> [TRY IT]: Quote all of the data that follows exactly as written, skipping the images.

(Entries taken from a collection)
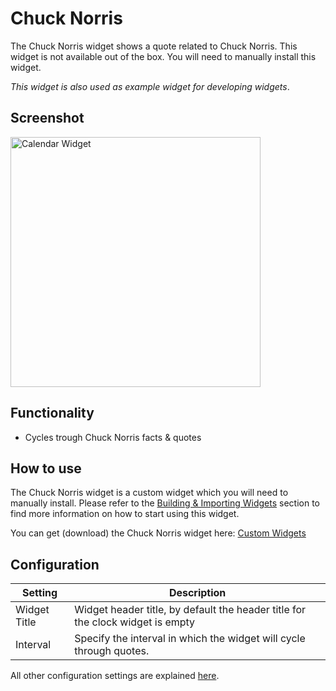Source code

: # Chuck Norris

The Chuck Norris widget shows a quote related to Chuck Norris. This widget is not available out of the box. You will need to manually install this widget. 

<em>This widget is also used as example widget for developing widgets</em>.

## Screenshot

<div class="image-wrapper">
  <img class="widget-image" src="/images/widgets/chuck-norris.png" alt="Calendar Widget" width="400"/>
</div>

## Functionality

- Cycles trough Chuck Norris facts & quotes

## How to use

The Chuck Norris widget is a custom widget which you will need to manually install. Please refer to the [Building & Importing Widgets](/widget-development/building-importing-a-widget) section to find more information on how to start using this widget.

You can get (download) the Chuck Norris widget here: [Custom Widgets](https://github.com/senses-smart-mirror/senses-widgets)

## Configuration

| Setting | Description |
| ----------- | ----------- |
| Widget Title | Widget header title, by default the header title for the clock widget is empty |
| Interval | Specify the interval in which the widget will cycle through quotes. |

All other configuration settings are explained [here](/widgets/introduction.html#default-widget-configuration-options).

> [ANSWER BOX]:
Source code

: # Chuck Norris

The Chuck Norris widget shows a quote related to Chuck Norris. This widget is not available out of the box. You will need to manually install this widget. 

<em>This widget is also used as example widget for developing widgets</em>.

## Screenshot

<div class="image-wrapper">
  <img class="widget-image" src="/images/widgets/chuck-norris.png" alt="Calendar Widget" width="400"/>
</div>

## Functionality

- Cycles trough Chuck Norris facts & quotes

## How to use

The Chuck Norris widget is a custom widget which you will need to manually install. Please refer to the [Building & Importing Widgets](/widget-development/building-importing-a-widget) section to find more information on how to start using this widget.

You can get (download) the Chuck Norris widget here: [Custom Widgets](https://github.com/senses-smart-mirror/senses-widgets)

## Configuration

| Setting | Description |
| ----------- | ----------- |
| Widget Title | Widget header title, by default the header title for the clock widget is empty |
| Interval | Specify the interval in which the widget will cycle through quotes. |

All other configuration settings are explained [here](/widgets/introduction.html#default-widget-configuration-options).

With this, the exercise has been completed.